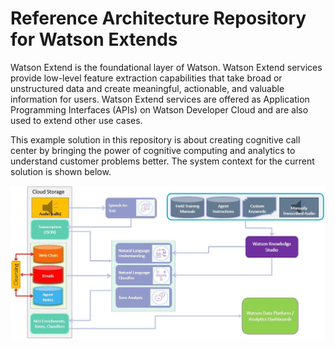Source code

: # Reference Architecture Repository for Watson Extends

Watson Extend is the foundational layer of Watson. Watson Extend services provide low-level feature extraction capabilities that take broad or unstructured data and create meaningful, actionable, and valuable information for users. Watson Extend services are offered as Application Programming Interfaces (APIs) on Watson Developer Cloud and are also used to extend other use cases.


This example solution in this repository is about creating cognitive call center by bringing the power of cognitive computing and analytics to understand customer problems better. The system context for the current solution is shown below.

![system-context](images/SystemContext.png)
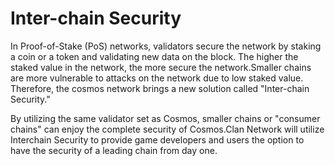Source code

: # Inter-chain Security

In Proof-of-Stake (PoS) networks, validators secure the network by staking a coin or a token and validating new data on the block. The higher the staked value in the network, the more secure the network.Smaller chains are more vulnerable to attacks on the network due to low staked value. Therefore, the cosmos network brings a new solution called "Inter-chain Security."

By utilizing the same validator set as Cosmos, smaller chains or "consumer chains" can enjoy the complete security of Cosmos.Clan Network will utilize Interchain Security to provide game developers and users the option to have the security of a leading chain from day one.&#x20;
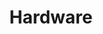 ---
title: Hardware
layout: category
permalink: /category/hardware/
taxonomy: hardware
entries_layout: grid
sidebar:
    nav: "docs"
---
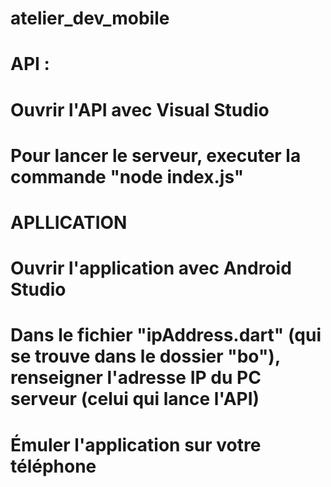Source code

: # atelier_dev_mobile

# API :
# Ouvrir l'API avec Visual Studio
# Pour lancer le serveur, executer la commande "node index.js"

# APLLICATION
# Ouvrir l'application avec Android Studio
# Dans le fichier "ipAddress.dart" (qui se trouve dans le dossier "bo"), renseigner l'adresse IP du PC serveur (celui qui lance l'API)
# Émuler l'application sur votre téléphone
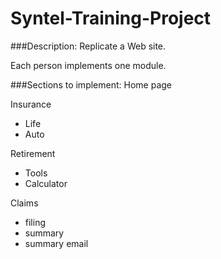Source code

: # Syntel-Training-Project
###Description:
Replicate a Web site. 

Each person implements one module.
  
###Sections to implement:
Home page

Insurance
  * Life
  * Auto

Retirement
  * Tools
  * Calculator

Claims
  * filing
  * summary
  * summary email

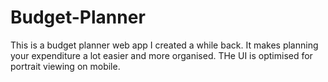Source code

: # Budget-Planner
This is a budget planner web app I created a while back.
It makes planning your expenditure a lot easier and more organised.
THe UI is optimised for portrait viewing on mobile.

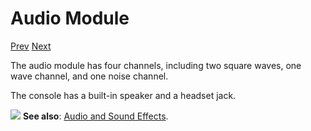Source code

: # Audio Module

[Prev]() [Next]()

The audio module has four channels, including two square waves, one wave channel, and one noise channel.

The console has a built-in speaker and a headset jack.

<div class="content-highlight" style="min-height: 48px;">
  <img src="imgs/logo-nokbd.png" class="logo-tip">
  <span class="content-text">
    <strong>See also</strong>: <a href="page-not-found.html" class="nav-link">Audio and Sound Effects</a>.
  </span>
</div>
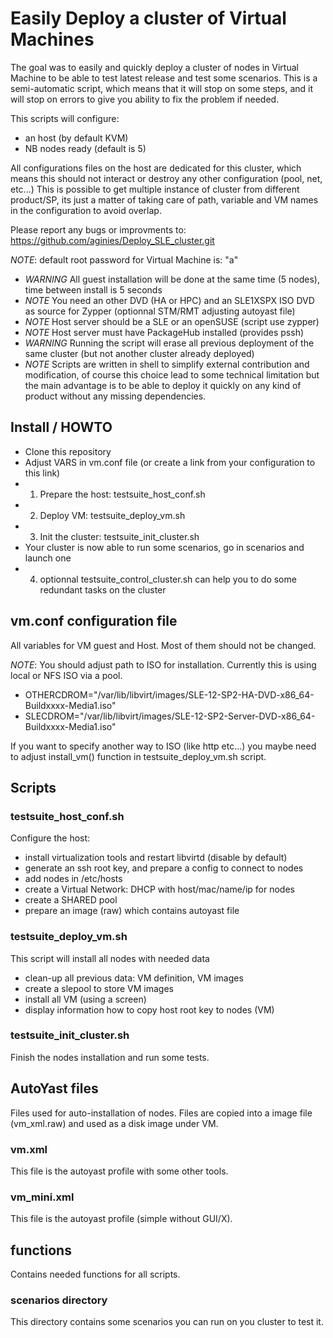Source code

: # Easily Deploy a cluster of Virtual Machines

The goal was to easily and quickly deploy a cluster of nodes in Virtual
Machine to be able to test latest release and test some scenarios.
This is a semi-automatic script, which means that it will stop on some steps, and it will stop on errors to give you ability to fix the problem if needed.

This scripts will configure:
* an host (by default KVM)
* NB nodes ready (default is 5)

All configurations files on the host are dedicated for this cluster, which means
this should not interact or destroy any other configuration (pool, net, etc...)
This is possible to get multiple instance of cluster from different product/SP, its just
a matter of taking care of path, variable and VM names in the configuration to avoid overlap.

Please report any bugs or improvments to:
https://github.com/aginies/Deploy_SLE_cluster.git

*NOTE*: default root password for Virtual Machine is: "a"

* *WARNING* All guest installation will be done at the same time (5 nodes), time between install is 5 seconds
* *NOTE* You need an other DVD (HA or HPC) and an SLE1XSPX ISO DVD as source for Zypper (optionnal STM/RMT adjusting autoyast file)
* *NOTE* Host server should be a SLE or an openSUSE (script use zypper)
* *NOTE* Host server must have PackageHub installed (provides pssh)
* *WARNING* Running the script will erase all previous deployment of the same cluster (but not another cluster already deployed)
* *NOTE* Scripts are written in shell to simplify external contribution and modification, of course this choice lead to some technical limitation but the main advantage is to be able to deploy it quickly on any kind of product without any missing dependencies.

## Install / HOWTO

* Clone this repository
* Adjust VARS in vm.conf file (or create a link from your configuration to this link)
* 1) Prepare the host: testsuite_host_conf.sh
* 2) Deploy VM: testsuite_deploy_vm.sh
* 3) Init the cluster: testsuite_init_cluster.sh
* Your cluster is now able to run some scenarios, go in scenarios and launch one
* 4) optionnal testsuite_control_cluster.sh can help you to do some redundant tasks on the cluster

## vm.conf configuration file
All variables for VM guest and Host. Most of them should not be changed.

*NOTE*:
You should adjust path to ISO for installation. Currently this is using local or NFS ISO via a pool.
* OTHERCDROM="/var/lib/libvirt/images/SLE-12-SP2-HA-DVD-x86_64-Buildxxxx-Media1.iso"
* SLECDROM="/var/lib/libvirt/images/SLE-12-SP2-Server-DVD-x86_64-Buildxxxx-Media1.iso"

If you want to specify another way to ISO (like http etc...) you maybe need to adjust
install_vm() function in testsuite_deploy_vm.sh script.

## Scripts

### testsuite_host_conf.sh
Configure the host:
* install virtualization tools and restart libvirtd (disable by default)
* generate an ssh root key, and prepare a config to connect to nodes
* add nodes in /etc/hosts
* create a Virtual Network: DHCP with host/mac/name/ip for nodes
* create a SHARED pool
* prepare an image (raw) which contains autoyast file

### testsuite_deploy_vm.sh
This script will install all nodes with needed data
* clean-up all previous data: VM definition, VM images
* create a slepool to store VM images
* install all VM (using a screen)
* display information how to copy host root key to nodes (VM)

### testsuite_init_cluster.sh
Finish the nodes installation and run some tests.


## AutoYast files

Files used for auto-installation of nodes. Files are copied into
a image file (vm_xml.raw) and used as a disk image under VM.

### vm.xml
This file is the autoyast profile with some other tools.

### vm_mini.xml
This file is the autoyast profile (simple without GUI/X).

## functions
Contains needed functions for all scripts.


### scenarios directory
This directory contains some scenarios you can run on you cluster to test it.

_Exercise:_
Copy each line of the material above exactly, but not the images.

_Worked solution:_
Source code

: # Reference Architecture Repository for Watson Extends

Watson Extend is the foundational layer of Watson. Watson Extend services provide low-level feature extraction capabilities that take broad or unstructured data and create meaningful, actionable, and valuable information for users. Watson Extend services are offered as Application Programming Interfaces (APIs) on Watson Developer Cloud and are also used to extend other use cases.


This example solution in this repository is about creating cognitive call center by bringing the power of cognitive computing and analytics to understand customer problems better. The system context for the current solution is shown below.

![system-context](images/SystemContext.png)
Source code

: # Inter-chain Security

In Proof-of-Stake (PoS) networks, validators secure the network by staking a coin or a token and validating new data on the block. The higher the staked value in the network, the more secure the network.Smaller chains are more vulnerable to attacks on the network due to low staked value. Therefore, the cosmos network brings a new solution called "Inter-chain Security."

By utilizing the same validator set as Cosmos, smaller chains or "consumer chains" can enjoy the complete security of Cosmos.Clan Network will utilize Interchain Security to provide game developers and users the option to have the security of a leading chain from day one.&#x20;
 ---
title: Hardware
layout: category
permalink: /category/hardware/
taxonomy: hardware
entries_layout: grid
sidebar:
    nav: "docs"
---
Source code

: # atelier_dev_mobile

# API :
# Ouvrir l'API avec Visual Studio
# Pour lancer le serveur, executer la commande "node index.js"

# APLLICATION
# Ouvrir l'application avec Android Studio
# Dans le fichier "ipAddress.dart" (qui se trouve dans le dossier "bo"), renseigner l'adresse IP du PC serveur (celui qui lance l'API)
# Émuler l'application sur votre téléphone
Source code

: # Syntel-Training-Project
###Description:
Replicate a Web site. 

Each person implements one module.
  
###Sections to implement:
Home page

Insurance
  * Life
  * Auto

Retirement
  * Tools
  * Calculator

Claims
  * filing
  * summary
  * summary email

Source code

: # Budget-Planner
This is a budget planner web app I created a while back.
It makes planning your expenditure a lot easier and more organised.
THe UI is optimised for portrait viewing on mobile.

Source code

: # Audio Module

[Prev]() [Next]()

The audio module has four channels, including two square waves, one wave channel, and one noise channel.

The console has a built-in speaker and a headset jack.

<div class="content-highlight" style="min-height: 48px;">
  <img src="imgs/logo-nokbd.png" class="logo-tip">
  <span class="content-text">
    <strong>See also</strong>: <a href="page-not-found.html" class="nav-link">Audio and Sound Effects</a>.
  </span>
</div>
Source code

: # Easily Deploy a cluster of Virtual Machines

The goal was to easily and quickly deploy a cluster of nodes in Virtual
Machine to be able to test latest release and test some scenarios.
This is a semi-automatic script, which means that it will stop on some steps, and it will stop on errors to give you ability to fix the problem if needed.

This scripts will configure:
* an host (by default KVM)
* NB nodes ready (default is 5)

All configurations files on the host are dedicated for this cluster, which means
this should not interact or destroy any other configuration (pool, net, etc...)
This is possible to get multiple instance of cluster from different product/SP, its just
a matter of taking care of path, variable and VM names in the configuration to avoid overlap.

Please report any bugs or improvments to:
https://github.com/aginies/Deploy_SLE_cluster.git

*NOTE*: default root password for Virtual Machine is: "a"

* *WARNING* All guest installation will be done at the same time (5 nodes), time between install is 5 seconds
* *NOTE* You need an other DVD (HA or HPC) and an SLE1XSPX ISO DVD as source for Zypper (optionnal STM/RMT adjusting autoyast file)
* *NOTE* Host server should be a SLE or an openSUSE (script use zypper)
* *NOTE* Host server must have PackageHub installed (provides pssh)
* *WARNING* Running the script will erase all previous deployment of the same cluster (but not another cluster already deployed)
* *NOTE* Scripts are written in shell to simplify external contribution and modification, of course this choice lead to some technical limitation but the main advantage is to be able to deploy it quickly on any kind of product without any missing dependencies.

## Install / HOWTO

* Clone this repository
* Adjust VARS in vm.conf file (or create a link from your configuration to this link)
* 1) Prepare the host: testsuite_host_conf.sh
* 2) Deploy VM: testsuite_deploy_vm.sh
* 3) Init the cluster: testsuite_init_cluster.sh
* Your cluster is now able to run some scenarios, go in scenarios and launch one
* 4) optionnal testsuite_control_cluster.sh can help you to do some redundant tasks on the cluster

## vm.conf configuration file
All variables for VM guest and Host. Most of them should not be changed.

*NOTE*:
You should adjust path to ISO for installation. Currently this is using local or NFS ISO via a pool.
* OTHERCDROM="/var/lib/libvirt/images/SLE-12-SP2-HA-DVD-x86_64-Buildxxxx-Media1.iso"
* SLECDROM="/var/lib/libvirt/images/SLE-12-SP2-Server-DVD-x86_64-Buildxxxx-Media1.iso"

If you want to specify another way to ISO (like http etc...) you maybe need to adjust
install_vm() function in testsuite_deploy_vm.sh script.

## Scripts

### testsuite_host_conf.sh
Configure the host:
* install virtualization tools and restart libvirtd (disable by default)
* generate an ssh root key, and prepare a config to connect to nodes
* add nodes in /etc/hosts
* create a Virtual Network: DHCP with host/mac/name/ip for nodes
* create a SHARED pool
* prepare an image (raw) which contains autoyast file

### testsuite_deploy_vm.sh
This script will install all nodes with needed data
* clean-up all previous data: VM definition, VM images
* create a slepool to store VM images
* install all VM (using a screen)
* display information how to copy host root key to nodes (VM)

### testsuite_init_cluster.sh
Finish the nodes installation and run some tests.


## AutoYast files

Files used for auto-installation of nodes. Files are copied into
a image file (vm_xml.raw) and used as a disk image under VM.

### vm.xml
This file is the autoyast profile with some other tools.

### vm_mini.xml
This file is the autoyast profile (simple without GUI/X).

## functions
Contains needed functions for all scripts.


### scenarios directory
This directory contains some scenarios you can run on you cluster to test it.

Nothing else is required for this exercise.